== Segment start ==

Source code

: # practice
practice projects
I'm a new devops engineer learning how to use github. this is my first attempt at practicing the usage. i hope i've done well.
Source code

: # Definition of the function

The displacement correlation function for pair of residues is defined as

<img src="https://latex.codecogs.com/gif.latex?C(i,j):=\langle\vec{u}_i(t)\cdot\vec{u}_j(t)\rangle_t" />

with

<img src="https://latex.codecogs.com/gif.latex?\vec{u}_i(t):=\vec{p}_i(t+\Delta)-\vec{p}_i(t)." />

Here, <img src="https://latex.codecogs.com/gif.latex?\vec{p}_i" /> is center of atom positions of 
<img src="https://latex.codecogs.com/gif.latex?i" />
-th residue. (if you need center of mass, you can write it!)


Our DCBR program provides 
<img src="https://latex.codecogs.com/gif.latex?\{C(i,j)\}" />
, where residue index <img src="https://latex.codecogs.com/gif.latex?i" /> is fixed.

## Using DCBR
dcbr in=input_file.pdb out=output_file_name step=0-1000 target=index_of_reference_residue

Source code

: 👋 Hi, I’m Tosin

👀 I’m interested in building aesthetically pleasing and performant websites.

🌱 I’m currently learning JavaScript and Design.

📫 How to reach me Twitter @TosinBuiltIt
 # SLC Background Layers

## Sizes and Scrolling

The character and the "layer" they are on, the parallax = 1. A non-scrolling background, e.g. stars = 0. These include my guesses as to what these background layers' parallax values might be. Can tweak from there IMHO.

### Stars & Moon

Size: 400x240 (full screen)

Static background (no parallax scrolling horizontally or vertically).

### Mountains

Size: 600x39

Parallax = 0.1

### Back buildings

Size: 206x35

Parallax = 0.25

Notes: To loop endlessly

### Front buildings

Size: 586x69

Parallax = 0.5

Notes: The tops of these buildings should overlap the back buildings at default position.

== Segment end ==
== Segment start ==

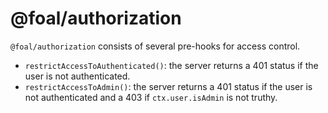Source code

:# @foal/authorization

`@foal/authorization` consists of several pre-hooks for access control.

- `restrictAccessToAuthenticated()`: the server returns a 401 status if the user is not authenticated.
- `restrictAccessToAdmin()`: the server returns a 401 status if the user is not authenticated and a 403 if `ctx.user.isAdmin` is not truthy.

== Segment end ==

**Task instructions:** Reproduce, word for word and in full, only the lines above that start at the line with "-th residue. (if" and run through the line with "## Using DCBR", both ends included.

**Task output:**
-th residue. (if you need center of mass, you can write it!)


Our DCBR program provides 
<img src="https://latex.codecogs.com/gif.latex?\{C(i,j)\}" />
, where residue index <img src="https://latex.codecogs.com/gif.latex?i" /> is fixed.

## Using DCBR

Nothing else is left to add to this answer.